Your objective ::
In the answer, each line from the top of the material through the line that contains "Fíjate que el" is restated exactly. No picture is given again.
⟨
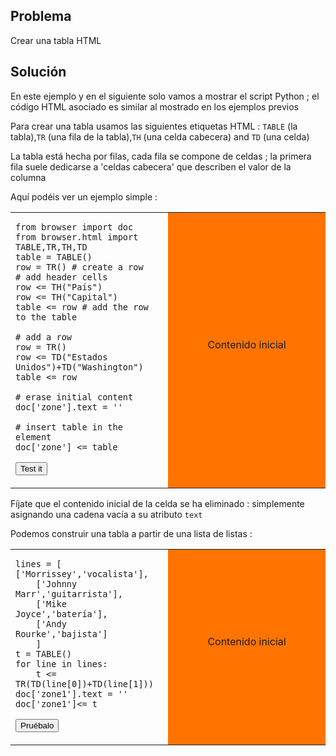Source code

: Problema
--------

Crear una tabla HTML


Solución
--------

En este ejemplo y en el siguiente solo vamos a mostrar el script Python ; el código HTML asociado es similar al mostrado en los ejemplos previos

Para crear una tabla usamos las siguientes etiquetas HTML : `TABLE` (la tabla),`TR` (una fila de la tabla),`TH` (una celda cabecera) and `TD` (una celda)

La tabla está hecha por filas, cada fila se compone de celdas ; la primera fila suele dedicarse a 'celdas cabecera' que describen el valor de la columna

Aquí podéis ver un ejemplo simple :

<table width="100%">
<tr>
<td style="width:50%;">

    from browser import doc
    from browser.html import TABLE,TR,TH,TD
    table = TABLE()
    row = TR() # create a row
    # add header cells
    row <= TH("País")
    row <= TH("Capital")
    table <= row # add the row to the table
    
    # add a row
    row = TR()
    row <= TD("Estados Unidos")+TD("Washington")
    table <= row
    
    # erase initial content
    doc['zone'].text = ''
    
    # insert table in the element
    doc['zone'] <= table

<button id="fill_zone">Test it</button>
</td>
<td id="zone" style="background-color:#FF7400;text-align:center;">Contenido inicial<p>
</td>
</tr>
</table>

<script type="text/python3">
def fill_zone(ev):
    src = doc.get(selector="pre.marked")[0].text
    exec(src)
doc['fill_zone'].bind('click', fill_zone)
</script>

Fíjate que el contenido inicial de la celda se ha eliminado : simplemente asignando una cadena vacía a su atributo `text`

Podemos construir una tabla a partir de una lista de listas :

<table width="100%">
<tr>
<td style="width:50%;">

    lines = [ ['Morrissey','vocalista'],
        ['Johnny Marr','guitarrista'],
        ['Mike Joyce','batería'],
        ['Andy Rourke','bajista']
        ]
    t = TABLE()
    for line in lines:
        t <= TR(TD(line[0])+TD(line[1]))
    doc['zone1'].text = ''
    doc['zone1']<= t

<button id="build_table">Pruébalo</button>
</td>
<td id="zone1" style="background-color:#FF7400;text-align:center;">Contenido inicial<p>
</td>
</tr>
</table>

<script type="text/python3">
def build_table(ev):
    src = doc.get(selector="pre.marked")[1].text
    exec(src)
doc['build_table'].bind('click', build_table)
</script>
⟩
Answer below ::
Source code

: Problema
--------

Crear una tabla HTML


Solución
--------

En este ejemplo y en el siguiente solo vamos a mostrar el script Python ; el código HTML asociado es similar al mostrado en los ejemplos previos

Para crear una tabla usamos las siguientes etiquetas HTML : `TABLE` (la tabla),`TR` (una fila de la tabla),`TH` (una celda cabecera) and `TD` (una celda)

La tabla está hecha por filas, cada fila se compone de celdas ; la primera fila suele dedicarse a 'celdas cabecera' que describen el valor de la columna

Aquí podéis ver un ejemplo simple :

<table width="100%">
<tr>
<td style="width:50%;">

    from browser import doc
    from browser.html import TABLE,TR,TH,TD
    table = TABLE()
    row = TR() # create a row
    # add header cells
    row <= TH("País")
    row <= TH("Capital")
    table <= row # add the row to the table
    
    # add a row
    row = TR()
    row <= TD("Estados Unidos")+TD("Washington")
    table <= row
    
    # erase initial content
    doc['zone'].text = ''
    
    # insert table in the element
    doc['zone'] <= table

<button id="fill_zone">Test it</button>
</td>
<td id="zone" style="background-color:#FF7400;text-align:center;">Contenido inicial<p>
</td>
</tr>
</table>

<script type="text/python3">
def fill_zone(ev):
    src = doc.get(selector="pre.marked")[0].text
    exec(src)
doc['fill_zone'].bind('click', fill_zone)
</script>

Fíjate que el contenido inicial de la celda se ha eliminado : simplemente asignando una cadena vacía a su atributo `text`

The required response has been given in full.